Please keep reminding me: I don’t have to look for the volte, and that it will reveal itself in its time. I don’t have to be the keeper of what is to come. Please keep reminding me that we, like time, do not have edges. That there is no space between our presence and the presence of our absence.
On the first night of the conference, the host asked participants:
What have you noticed this week? Name just one thing, and be specific.
Innocuous question. Innocent. Until it was not. Because I had no answer. No matter how I thought of or even tried to change the question…how I tried changing the emphasis to different words to see if anything might break loose.
What have you noticed this week? Name just one thing, and be specific.”
What have you noticed this week? Name just one thing, and be specific.”
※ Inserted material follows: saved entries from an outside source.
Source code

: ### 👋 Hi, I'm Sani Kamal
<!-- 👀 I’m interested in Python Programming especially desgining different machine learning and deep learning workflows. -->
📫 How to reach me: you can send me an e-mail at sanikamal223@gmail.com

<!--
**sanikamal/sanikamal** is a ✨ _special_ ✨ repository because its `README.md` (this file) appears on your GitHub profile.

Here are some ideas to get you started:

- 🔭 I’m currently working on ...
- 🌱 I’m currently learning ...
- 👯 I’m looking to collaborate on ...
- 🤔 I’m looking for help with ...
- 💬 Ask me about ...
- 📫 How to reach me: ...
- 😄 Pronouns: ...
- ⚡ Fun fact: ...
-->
What have you noticed this week? Name just one thing, and be specific.”
This is usually enough, but it was not that night. Nothing broke. There was not a single thing I could point to and say, “This! I noticed this, maybe for the first time, or even maybe not. But it caught my eye and I couldn’t look away, and I still cannot.”
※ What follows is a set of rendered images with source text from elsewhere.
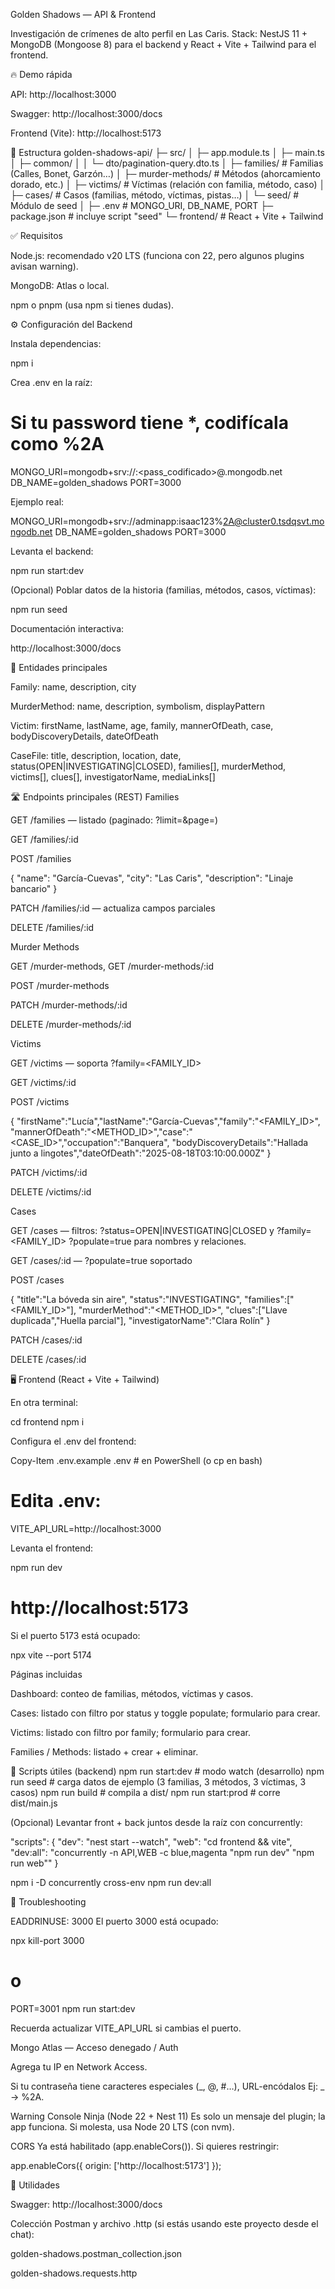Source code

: Golden Shadows — API & Frontend

Investigación de crímenes de alto perfil en Las Caris.
Stack: NestJS 11 + MongoDB (Mongoose 8) para el backend y React + Vite + Tailwind para el frontend.

🔥 Demo rápida

API: http://localhost:3000

Swagger: http://localhost:3000/docs

Frontend (Vite): http://localhost:5173

📁 Estructura
golden-shadows-api/
├─ src/
│ ├─ app.module.ts
│ ├─ main.ts
│ ├─ common/
│ │ └─ dto/pagination-query.dto.ts
│ ├─ families/ # Familias (Calles, Bonet, Garzón…)
│ ├─ murder-methods/ # Métodos (ahorcamiento dorado, etc.)
│ ├─ victims/ # Víctimas (relación con familia, método, caso)
│ ├─ cases/ # Casos (familias, método, víctimas, pistas…)
│ └─ seed/ # Módulo de seed
│
├─ .env # MONGO_URI, DB_NAME, PORT
├─ package.json # incluye script "seed"
└─ frontend/ # React + Vite + Tailwind

✅ Requisitos

Node.js: recomendado v20 LTS (funciona con 22, pero algunos plugins avisan warning).

MongoDB: Atlas o local.

npm o pnpm (usa npm si tienes dudas).

⚙️ Configuración del Backend

Instala dependencias:

npm i

Crea .env en la raíz:

# Si tu password tiene \*, codifícala como %2A

MONGO_URI=mongodb+srv://<user>:<pass_codificado>@<cluster>.mongodb.net
DB_NAME=golden_shadows
PORT=3000

Ejemplo real:

MONGO_URI=mongodb+srv://adminapp:isaac123%2A@cluster0.tsdqsvt.mongodb.net
DB_NAME=golden_shadows
PORT=3000

Levanta el backend:

npm run start:dev

(Opcional) Poblar datos de la historia (familias, métodos, casos, víctimas):

npm run seed

Documentación interactiva:

http://localhost:3000/docs

🧩 Entidades principales

Family: name, description, city

MurderMethod: name, description, symbolism, displayPattern

Victim: firstName, lastName, age, family, mannerOfDeath, case, bodyDiscoveryDetails, dateOfDeath

CaseFile: title, description, location, date, status(OPEN|INVESTIGATING|CLOSED),
families[], murderMethod, victims[], clues[], investigatorName, mediaLinks[]

🛣️ Endpoints principales (REST)
Families

GET /families — listado (paginado: ?limit=&page=)

GET /families/:id

POST /families

{ "name": "García-Cuevas", "city": "Las Caris", "description": "Linaje bancario" }

PATCH /families/:id — actualiza campos parciales

DELETE /families/:id

Murder Methods

GET /murder-methods, GET /murder-methods/:id

POST /murder-methods

PATCH /murder-methods/:id

DELETE /murder-methods/:id

Victims

GET /victims — soporta ?family=<FAMILY_ID>

GET /victims/:id

POST /victims

{
"firstName":"Lucía","lastName":"García-Cuevas","family":"<FAMILY_ID>",
"mannerOfDeath":"<METHOD_ID>","case":"<CASE_ID>","occupation":"Banquera",
"bodyDiscoveryDetails":"Hallada junto a lingotes","dateOfDeath":"2025-08-18T03:10:00.000Z"
}

PATCH /victims/:id

DELETE /victims/:id

Cases

GET /cases — filtros: ?status=OPEN|INVESTIGATING|CLOSED y ?family=<FAMILY_ID>
?populate=true para nombres y relaciones.

GET /cases/:id — ?populate=true soportado

POST /cases

{
"title":"La bóveda sin aire",
"status":"INVESTIGATING",
"families":["<FAMILY_ID>"],
"murderMethod":"<METHOD_ID>",
"clues":["Llave duplicada","Huella parcial"],
"investigatorName":"Clara Rolín"
}

PATCH /cases/:id

DELETE /cases/:id

🖥️ Frontend (React + Vite + Tailwind)

En otra terminal:

cd frontend
npm i

Configura el .env del frontend:

Copy-Item .env.example .env # en PowerShell (o cp en bash)

# Edita .env:

VITE_API_URL=http://localhost:3000

Levanta el frontend:

npm run dev

# http://localhost:5173

Si el puerto 5173 está ocupado:

npx vite --port 5174

Páginas incluidas

Dashboard: conteo de familias, métodos, víctimas y casos.

Cases: listado con filtro por status y toggle populate; formulario para crear.

Victims: listado con filtro por family; formulario para crear.

Families / Methods: listado + crear + eliminar.

🧪 Scripts útiles (backend)
npm run start:dev # modo watch (desarrollo)
npm run seed # carga datos de ejemplo (3 familias, 3 métodos, 3 víctimas, 3 casos)
npm run build # compila a dist/
npm run start:prod # corre dist/main.js

(Opcional) Levantar front + back juntos desde la raíz con concurrently:

"scripts": {
"dev": "nest start --watch",
"web": "cd frontend && vite",
"dev:all": "concurrently -n API,WEB -c blue,magenta \"npm run dev\" \"npm run web\""
}

npm i -D concurrently cross-env
npm run dev:all

🧯 Troubleshooting

EADDRINUSE: 3000
El puerto 3000 está ocupado:

npx kill-port 3000

# o

PORT=3001 npm run start:dev

Recuerda actualizar VITE_API_URL si cambias el puerto.

Mongo Atlas — Acceso denegado / Auth

Agrega tu IP en Network Access.

Si tu contraseña tiene caracteres especiales (_, @, #…), URL-encódalos
Ej: _ → %2A.

Warning Console Ninja (Node 22 + Nest 11)
Es solo un mensaje del plugin; la app funciona. Si molesta, usa Node 20 LTS (con nvm).

CORS
Ya está habilitado (app.enableCors()). Si quieres restringir:

app.enableCors({ origin: ['http://localhost:5173'] });

🧰 Utilidades

Swagger: http://localhost:3000/docs

Colección Postman y archivo .http (si estás usando este proyecto desde el chat):

golden-shadows.postman_collection.json

golden-shadows.requests.http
It’s easy imagine this is a not-trying-hard-enough problem. To say, “ Just open your eyes a little wider, Chris.” But no. I want to acknowledge there are any number of reasons to be stumped, and not all of them suggest that Just. Try. Harder is the proper fix, or that a fix is even called for.
Maybe I wasn’t looking.
Or maybe I was looking, but I’m losing my ability to distinguish one thing from another.
Maybe it’s my memory.
Maybe I noticed all sorts of specific things, but simply couldn’t name them. Maybe they don’t yet have names, so without a way to name them, I simply forgot them and moved on.
Maybe this is just the way things go. That sometimes we need a break from noticing.
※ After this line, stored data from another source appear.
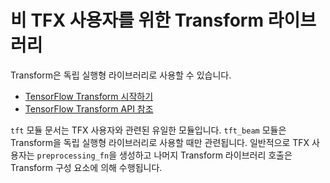 # 비 TFX 사용자를 위한 Transform 라이브러리

Transform은 독립 실행형 라이브러리로 사용할 수 있습니다.

- [TensorFlow Transform 시작하기](https://www.tensorflow.org/tfx/transform/get_started)
- [TensorFlow Transform API 참조](https://www.tensorflow.org/tfx/transform/api_docs/python/tft)

`tft` 모듈 문서는 TFX 사용자와 관련된 유일한 모듈입니다. `tft_beam` 모듈은 Transform을 독립 실행형 라이브러리로 사용할 때만 관련됩니다. 일반적으로 TFX 사용자는 `preprocessing_fn`을 생성하고 나머지 Transform 라이브러리 호출은 Transform 구성 요소에 의해 수행됩니다.
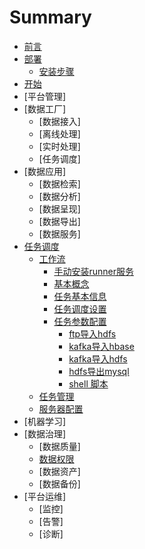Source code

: # Summary

* [前言](README.md)
* [部署](部署.md)
  * [安装步骤](部署/TBDS部署.md)
* [开始](开始.md)
* \[平台管理\]
* \[数据工厂\]
  * \[数据接入\]
  * \[离线处理\]
  * \[实时处理\]
  * \[任务调度\]
* \[数据应用\]
  * \[数据检索\]
  * \[数据分析\]
  * \[数据呈现\]
  * \[数据导出\]
  * \[数据服务\]
* [任务调度](/workflow/readme.md)
  * [工作流](/workflow/workflow/readme.md)
    * [手动安装runner服务](/workflow/workflow/addrunner.md)
    * [基本概念](/workflow/workflow/basicConcept.md)
    * [任务基本信息](/workflow/workflow/runnerBasicInfo.md)
    * [任务调度设置](/workflow/workflow/runnerCycle.md)
    * [任务参数配置](/workflow/workflow/runners.md)
      * [ftp导入hdfs](/workflow/workflow/runners/ftp2hdfs.md)
      * [kafka导入hbase](/workflow/workflow/runners/kafka2hbase.md)
      * [kafka导入hdfs](/workflow/workflow/runners/kafka2hdfs.md)
      * [hdfs导出mysql](/workflow/workflow/runners/hdfs2mysql.md)
      * [shell 脚本](/workflow/workflow/runners/shell.md)
  * [任务管理](/workflow/tasks/readme.md)
  * [服务器配置](/workflow/services/readme.md)
* [机器学习]
* [数据治理]
  * [数据质量]
  * [数据权限](数据治理/数据权限/数据权限.md)
  * [数据资产]
  * [数据备份\]
* \[平台运维\]
  * \[监控\]
  * \[告警\]
  * \[诊断\]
Or maybe I just needed some sleep.
Will striving to notice fix this ? I don’t think it will. I wonder if noticing is one of those things you have to approach more carefully. Approach aslant, rather than head on. Or even just wait for it. Do you remember when we talked about finding God on the trail, and somebody told us we would find God, but only if we paid attention to our peripheral vision? And when we did, we did.
Do you ever wonder where the boundaries between praying and contemplating and paying attention lie. I wonder if noticing lay at the intersection of the three. I wonder if this is one of those spaces where the distinction between cause and effect collapses on itself - where giving feels like receiving, and loving feels like being loved.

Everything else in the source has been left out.